MLB's memo states that it will chart year-over-year spin-rate data and also "changes observed during or immediately following certain game circumstances." 

The potentially draconian measures to curtail cheating by pitchers comes at a time the league desires more offense and more action in the game. The league batting average has dropped 10% since 2000, and while home runs were hit at record-setting paces in 2017 and 2019, the actual number of balls in play continues decreasing as strikeouts increase. 

The league has adjusted the baseball to, it hopes, bring home runs down to a reasonable level and incentivize making contact.
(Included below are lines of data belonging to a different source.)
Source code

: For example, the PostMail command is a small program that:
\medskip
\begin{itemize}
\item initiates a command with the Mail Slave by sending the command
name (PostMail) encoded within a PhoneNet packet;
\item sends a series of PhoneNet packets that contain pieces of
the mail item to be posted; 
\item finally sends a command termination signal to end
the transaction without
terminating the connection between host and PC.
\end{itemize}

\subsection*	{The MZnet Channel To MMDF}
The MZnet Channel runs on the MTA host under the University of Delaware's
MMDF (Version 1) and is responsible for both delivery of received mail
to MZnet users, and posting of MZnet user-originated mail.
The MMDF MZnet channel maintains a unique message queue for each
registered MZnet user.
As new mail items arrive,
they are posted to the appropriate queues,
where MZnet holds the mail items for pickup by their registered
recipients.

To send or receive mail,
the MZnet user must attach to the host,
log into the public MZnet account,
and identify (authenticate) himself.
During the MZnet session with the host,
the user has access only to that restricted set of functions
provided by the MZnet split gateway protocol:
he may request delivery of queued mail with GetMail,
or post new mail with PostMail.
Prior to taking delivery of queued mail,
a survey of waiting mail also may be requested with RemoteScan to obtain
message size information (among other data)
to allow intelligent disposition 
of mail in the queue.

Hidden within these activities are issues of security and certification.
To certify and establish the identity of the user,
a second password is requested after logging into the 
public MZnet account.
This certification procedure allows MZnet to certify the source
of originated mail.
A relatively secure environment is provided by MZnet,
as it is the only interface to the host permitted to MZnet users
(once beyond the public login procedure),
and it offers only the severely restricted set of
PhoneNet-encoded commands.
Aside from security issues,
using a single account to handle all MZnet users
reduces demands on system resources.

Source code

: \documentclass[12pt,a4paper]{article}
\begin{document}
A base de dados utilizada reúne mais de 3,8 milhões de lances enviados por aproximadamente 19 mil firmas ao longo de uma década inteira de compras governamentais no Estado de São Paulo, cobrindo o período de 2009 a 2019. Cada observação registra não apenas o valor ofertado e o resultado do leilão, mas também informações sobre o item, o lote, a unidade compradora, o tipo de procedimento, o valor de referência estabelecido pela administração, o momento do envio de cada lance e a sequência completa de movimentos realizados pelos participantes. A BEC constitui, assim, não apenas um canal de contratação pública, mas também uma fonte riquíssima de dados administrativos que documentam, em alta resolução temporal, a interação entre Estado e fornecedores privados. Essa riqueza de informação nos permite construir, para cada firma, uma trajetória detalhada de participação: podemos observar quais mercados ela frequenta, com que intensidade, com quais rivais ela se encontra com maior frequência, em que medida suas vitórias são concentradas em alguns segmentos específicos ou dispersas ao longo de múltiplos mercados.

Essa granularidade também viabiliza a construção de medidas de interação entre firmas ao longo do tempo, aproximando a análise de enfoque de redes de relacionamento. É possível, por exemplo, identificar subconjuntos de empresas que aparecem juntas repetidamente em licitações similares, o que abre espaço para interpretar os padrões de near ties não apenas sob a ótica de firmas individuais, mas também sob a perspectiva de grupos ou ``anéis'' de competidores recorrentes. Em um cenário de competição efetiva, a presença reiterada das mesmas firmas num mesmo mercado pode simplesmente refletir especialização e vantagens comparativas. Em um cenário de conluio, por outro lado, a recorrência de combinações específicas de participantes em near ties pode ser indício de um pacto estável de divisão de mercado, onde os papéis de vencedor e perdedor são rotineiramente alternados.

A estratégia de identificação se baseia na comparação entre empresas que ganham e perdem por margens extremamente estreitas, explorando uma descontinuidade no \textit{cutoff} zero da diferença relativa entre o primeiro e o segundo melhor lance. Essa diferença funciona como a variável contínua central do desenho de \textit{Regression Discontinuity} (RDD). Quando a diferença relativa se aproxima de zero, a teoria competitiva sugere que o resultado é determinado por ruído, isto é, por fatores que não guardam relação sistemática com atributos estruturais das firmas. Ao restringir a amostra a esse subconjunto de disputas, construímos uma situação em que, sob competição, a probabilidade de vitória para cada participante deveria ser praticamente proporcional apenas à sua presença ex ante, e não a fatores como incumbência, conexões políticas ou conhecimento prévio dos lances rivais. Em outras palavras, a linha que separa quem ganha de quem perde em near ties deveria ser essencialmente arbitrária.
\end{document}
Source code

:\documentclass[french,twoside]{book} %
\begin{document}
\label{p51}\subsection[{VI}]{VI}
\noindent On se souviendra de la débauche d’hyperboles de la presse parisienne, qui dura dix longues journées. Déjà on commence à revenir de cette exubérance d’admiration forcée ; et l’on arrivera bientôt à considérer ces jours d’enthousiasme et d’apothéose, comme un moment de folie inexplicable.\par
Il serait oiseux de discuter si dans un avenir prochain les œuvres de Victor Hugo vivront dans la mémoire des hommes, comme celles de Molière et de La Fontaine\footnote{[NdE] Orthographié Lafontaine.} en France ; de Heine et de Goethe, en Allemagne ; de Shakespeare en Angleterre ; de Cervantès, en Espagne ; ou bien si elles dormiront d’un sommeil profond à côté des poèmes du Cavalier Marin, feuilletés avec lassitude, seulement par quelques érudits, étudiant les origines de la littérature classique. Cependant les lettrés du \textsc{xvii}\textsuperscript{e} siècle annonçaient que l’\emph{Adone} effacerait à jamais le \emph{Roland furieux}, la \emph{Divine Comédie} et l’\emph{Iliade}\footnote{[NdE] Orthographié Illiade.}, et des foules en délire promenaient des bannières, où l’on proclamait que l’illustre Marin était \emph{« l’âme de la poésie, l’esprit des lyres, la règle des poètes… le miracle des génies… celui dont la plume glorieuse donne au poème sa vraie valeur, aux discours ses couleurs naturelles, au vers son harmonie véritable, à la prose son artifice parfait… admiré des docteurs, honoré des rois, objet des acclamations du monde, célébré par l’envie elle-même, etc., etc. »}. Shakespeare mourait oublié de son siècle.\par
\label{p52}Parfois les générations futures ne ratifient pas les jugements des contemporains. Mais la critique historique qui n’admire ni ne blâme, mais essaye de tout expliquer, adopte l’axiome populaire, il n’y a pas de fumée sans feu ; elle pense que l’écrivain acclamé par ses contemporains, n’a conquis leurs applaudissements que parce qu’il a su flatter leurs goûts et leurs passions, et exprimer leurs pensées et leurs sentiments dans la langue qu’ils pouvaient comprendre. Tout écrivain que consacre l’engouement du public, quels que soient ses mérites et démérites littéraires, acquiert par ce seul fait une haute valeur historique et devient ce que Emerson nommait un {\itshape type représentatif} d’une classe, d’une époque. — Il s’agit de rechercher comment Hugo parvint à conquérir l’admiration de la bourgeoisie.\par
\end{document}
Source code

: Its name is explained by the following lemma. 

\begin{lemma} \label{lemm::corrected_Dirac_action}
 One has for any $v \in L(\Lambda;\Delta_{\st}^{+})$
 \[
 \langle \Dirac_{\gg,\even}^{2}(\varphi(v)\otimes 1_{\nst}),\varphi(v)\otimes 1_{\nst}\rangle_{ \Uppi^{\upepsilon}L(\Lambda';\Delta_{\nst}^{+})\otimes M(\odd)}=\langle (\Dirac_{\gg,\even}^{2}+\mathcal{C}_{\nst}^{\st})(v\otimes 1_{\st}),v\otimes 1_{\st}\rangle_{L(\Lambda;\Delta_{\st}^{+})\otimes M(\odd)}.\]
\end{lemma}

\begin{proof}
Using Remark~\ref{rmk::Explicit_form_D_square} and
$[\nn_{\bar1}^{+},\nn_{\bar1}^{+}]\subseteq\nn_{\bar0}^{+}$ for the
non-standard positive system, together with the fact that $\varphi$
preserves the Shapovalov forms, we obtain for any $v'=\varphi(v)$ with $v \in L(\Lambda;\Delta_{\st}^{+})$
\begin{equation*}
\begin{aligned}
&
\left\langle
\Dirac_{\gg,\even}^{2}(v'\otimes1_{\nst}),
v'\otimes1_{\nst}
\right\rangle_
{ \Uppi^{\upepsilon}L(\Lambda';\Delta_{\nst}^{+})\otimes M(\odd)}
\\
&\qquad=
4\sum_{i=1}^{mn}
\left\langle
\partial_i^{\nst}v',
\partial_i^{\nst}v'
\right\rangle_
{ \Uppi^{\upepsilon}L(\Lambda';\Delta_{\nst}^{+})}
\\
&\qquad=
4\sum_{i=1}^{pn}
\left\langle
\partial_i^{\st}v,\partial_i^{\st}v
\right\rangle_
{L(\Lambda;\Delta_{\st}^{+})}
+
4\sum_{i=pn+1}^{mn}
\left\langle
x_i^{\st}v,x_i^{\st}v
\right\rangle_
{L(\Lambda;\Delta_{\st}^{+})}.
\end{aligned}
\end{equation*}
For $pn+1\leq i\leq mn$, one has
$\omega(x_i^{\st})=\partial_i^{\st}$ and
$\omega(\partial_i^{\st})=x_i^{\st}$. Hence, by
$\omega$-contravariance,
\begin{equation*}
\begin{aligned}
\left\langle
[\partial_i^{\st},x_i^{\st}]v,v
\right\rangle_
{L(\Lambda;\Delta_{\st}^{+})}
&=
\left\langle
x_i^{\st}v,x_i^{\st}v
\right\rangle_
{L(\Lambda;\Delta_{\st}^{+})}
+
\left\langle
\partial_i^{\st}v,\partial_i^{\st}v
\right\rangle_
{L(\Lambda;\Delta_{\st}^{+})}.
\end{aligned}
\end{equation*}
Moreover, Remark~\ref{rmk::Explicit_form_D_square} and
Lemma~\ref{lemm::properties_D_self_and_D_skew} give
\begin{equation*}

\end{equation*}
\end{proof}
Governing a pitcher's ability to achieve maximum spin may throw a bouquet to bedraggled hitters who now face a neverending parade of pitchers who increasingly approach 100 mph on the radar gun. 

Yet policing won't necessarily equal punishment. While the MLB Players' Association can't stop the league from monitoring its pitchers, it can appeal any fine or suspension the league may levy on a pitcher allegedly caught using foreign substances. 

Pitchers could certainly offer myriad defenses to explain spin-rate changes – the way they grip the baseball, modified delivery, weight-room gains and so on. Ultimately, an arbitrator may have to decide if the chain of custody on baseballs taken from the game is sufficient to warrant discipline. 

Similar to the league's disciplining of the Houston Astros after their sign-stealing practices were revealed, it may prove easier to punish employees aiding and abetting foreign-substance use; the memo notes that "all Club personnel are prohibited from assisting players in the use of foreign substances and also will be subject to discipline by the Commissioner, including fines and suspensions."